Gesetzesbücher und Bauhelm in einer Kanzlei.
Meinungsfreiheit im Arbeitsverhältnis hat Grenzen (Foto: IG BAU).
30.05.2023
Rechtsprechung

Auch im Arbeitsverhältnis können sich Arbeitnehmer:innen auf das Recht zur freien Meinungsäußerung (Art. 5 Abs. 1 GG) berufen. Dass dieses Recht nicht grenzenlos gilt, zeigt eine Entscheidung des LAG Köln vom 30.09.2020 (55a231/20). 
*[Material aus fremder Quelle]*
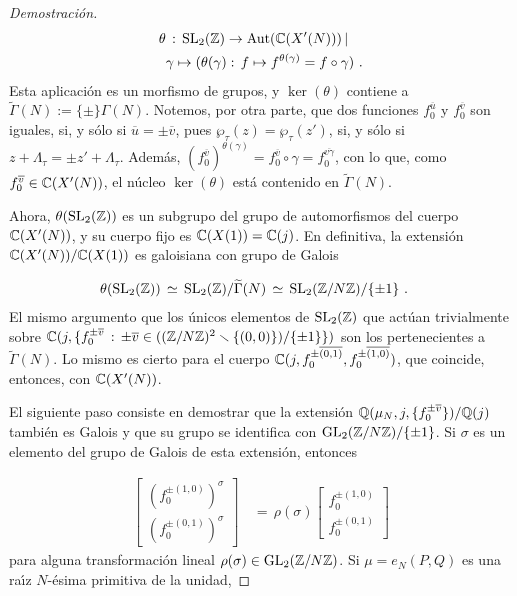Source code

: \begin{proof}[Demostraci\'{o}n]
\begin{align*}
\theta & \,:\,\mathrm{SL}_{2}(\mathbb{Z})\rightarrow\mathrm{Aut}(\mathbb{C}(X'(N)))\,|\\
 & \gamma\mapsto(
\theta(\gamma):\,f\mapsto f^{\theta(\gamma)}=f\circ\gamma)\text{ .}
\end{align*}
Esta aplicaci\'{o}n es un morfismo de grupos, y $\ker(\theta)$ contiene a
$\widetilde{\Gamma}(N):=\{\pm\}\Gamma(N)$. Notemos, por otra parte, que dos
funciones $f_{0}^{\overline{u}}$ y $f_{0}^{\overline{v}}$ son iguales, si, y
s\'{o}lo si $\overline{u}=\pm\overline{v}$, pues $\wp_{\tau}(z)=\wp_{\tau}(z')$,
si, y s\'{o}lo si $z+\Lambda_{\tau}=\pm z'+\Lambda_{\tau}$. Adem\'{a}s,
\begin{math}
(f_{0}^{\overline{v}})^{\theta(\gamma)}=
f_{0}^{\overline{v}}\circ\gamma=f_{0}^{\overline{v\gamma}}
\end{math},
con lo que, como $f_{0}^{\overline{v}}\in\mathbb{C}(X'(N))$, el n\'{u}cleo
$\ker(\theta)$ est\'{a} contenido en $\widetilde{\Gamma}(N)$.

Ahora, $\theta(\mathrm{SL}_{2}(\mathbb{Z}))$ es un subgrupo del grupo de automorfismos del
cuerpo $\mathbb{C}(X'(N))$, y su cuerpo fijo es $\mathbb{C}(X(1))=\mathbb{C}(j)$. En
definitiva, la extensi\'{o}n $\mathbb{C}(X'(N))/\mathbb{C}(X(1))$ es galoisiana con
grupo de Galois

\begin{align*}
\theta(\mathrm{SL}_{2}(\mathbb{Z}))& \,\simeq\,\mathrm{SL}_{2}(\mathbb{Z})/\widetilde{\Gamma}(N)
\,\simeq\,\mathrm{SL}_{2}(\mathbb{Z}/N\mathbb{Z})/\{\pm 1\}\text{ .}
\end{align*}
El mismo argumento que los \'{u}nicos elementos de $\mathrm{SL}_{2}(\mathbb{Z})$ que act\'{u}an
trivialmente sobre
\begin{math}
\mathbb{C}(j,\{f_{0}^{\pm\overline{v}}\,:\,
\pm\overline{v}\in((\mathbb{Z}/N\mathbb{Z})^{2}\smallsetminus\{(0,0)\})/\{\pm 1\}\})
\end{math}
son los pertenecientes a $\widetilde{\Gamma}(N)$. Lo mismo es cierto para el
cuerpo $\mathbb{C}(j,f_{0}^{\pm\overline{(0,1)}},f_{0}^{\pm\overline{(1,0)}})$, que
coincide, entonces, con $\mathbb{C}(X'(N))$.

El siguiente paso consiste en demostrar que la extensi\'{o}n
$\mathbb{Q}(\mu_{N},j,\{f_{0}^{\pm\overline{v}}\})/\mathbb{Q}(j)$ tambi\'{e}n es Galois y
que su grupo se identifica con $\mathrm{GL}_{2}(\mathbb{Z}/N\mathbb{Z})/\{\pm 1\}$. Si $\sigma$ es
un elemento del grupo de Galois de esta extensi\'{o}n, entonces

\begin{align*}
 \begin{bmatrix}
  (f_{0}^{\pm(1,0)})^{\sigma}\\
  (f_{0}^{\pm(0,1)})^{\sigma}
 \end{bmatrix} & \,=\,\rho(\sigma)
 \begin{bmatrix} f_{0}^{\pm(1,0)}\\f_{0}^{\pm(0,1)} \end{bmatrix}
\end{align*}
para alguna transformaci\'{o}n lineal $\rho(\sigma)\in\mathrm{GL}_{2}(\mathbb{Z}/N\mathbb{Z})$.
Si $\mu=e_{N}(P,Q)$ es una ra\'{\i}z $N$-\'{e}sima primitiva de la unidad,


\end{proof}
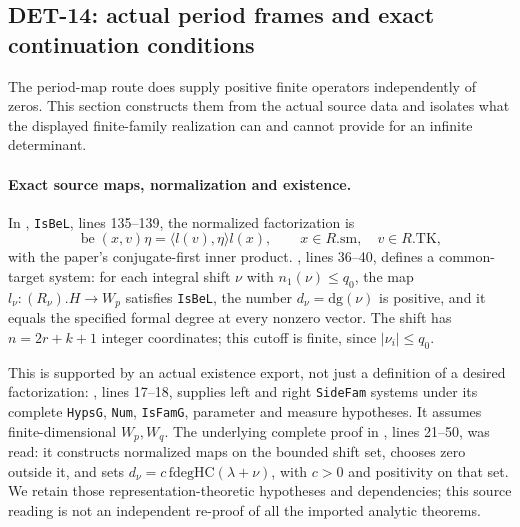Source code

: \subsection{DET-14: actual period frames and exact continuation conditions}
The period-map route does supply positive finite operators independently
of zeros. This section constructs them from the actual source data
and isolates what the displayed finite-family realization can and
cannot provide for an infinite determinant.

\paragraph{Exact source maps, normalization and existence.}
In ,
\texttt{IsBeL}, lines 135--139, the normalized factorization is
\[
 \operatorname{be}(x,v)\eta=\langle l(v),\eta\rangle l(x),
 \qquad x\in R.\mathrm{sm},\quad v\in R.\mathrm{TK},
\]
with the paper's conjugate-first inner product.
,
lines 36--40, defines a common-target system:
for each integral shift \(\nu\) with \(n_1(\nu)\le q_0\),
the map \(l_\nu:(R_\nu).H\to W_p\) satisfies \texttt{IsBeL},
the number \(d_\nu=\mathrm{dg}(\nu)\) is positive, and it equals
the specified formal degree at every nonzero vector.
The shift has \(n=2r+k+1\) integer coordinates; this cutoff is finite,
since \(|\nu_i|\le q_0\).

This is supported by an actual existence export, not just a
definition of a desired factorization:
,
lines 17--18, supplies left and right \texttt{SideFam} systems under
its complete \texttt{HypsG}, \texttt{Num}, \texttt{IsFamG},
parameter and measure hypotheses. It assumes finite-dimensional
\(W_p,W_q\). The underlying complete proof in
,
lines 21--50, was read: it constructs normalized maps on the
bounded shift set, chooses zero outside it, and sets
\(d_\nu=c\,\mathrm{fdegHC}(\lambda+\nu)\), with \(c>0\) and
positivity on that set. We retain those representation-theoretic
hypotheses and dependencies; this source reading is not an independent
re-proof of all the imported analytic theorems.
Hier bestand zwischen den Arbeitsvertragsparteien ein Arbeitsverhältnis, das mit "belastet" noch zurückhaltend beschrieben ist. So kam es durch die Arbeitgeberin im Jahr 2013 zu insgesamt 10 Abmahnungen, im Jahr 2015 zu drei Kündigungen und im Jahr 2017 zu zwei weiteren Kündigungen.

Alle Abmahnungen und Kündigungen wurden von den Arbeitsgerichten für unwirksam befunden. 2018 erhob der Arbeitnehmer dann massive Vorwürfe gegen seine Vorgesetzten, beschuldigte sie u.a. der Verschwendung von Geldern, der systematischen Verfolgung kompetenter Mitarbeiter:innen, der Menschenrechtsverletzung, der Manipulation von Forschungsergebnissen und der Drogensucht durch Nikotinkonsum. Die Vorwürfe erhob er gegenüber einem Bundesministerium, das die Aufsichtsfunktion bei der Arbeitgeberin innehat sowie gegenüber weiteren Personen. Er forderte in den Schreiben u.a. die Entlassung seiner Vorgesetzten.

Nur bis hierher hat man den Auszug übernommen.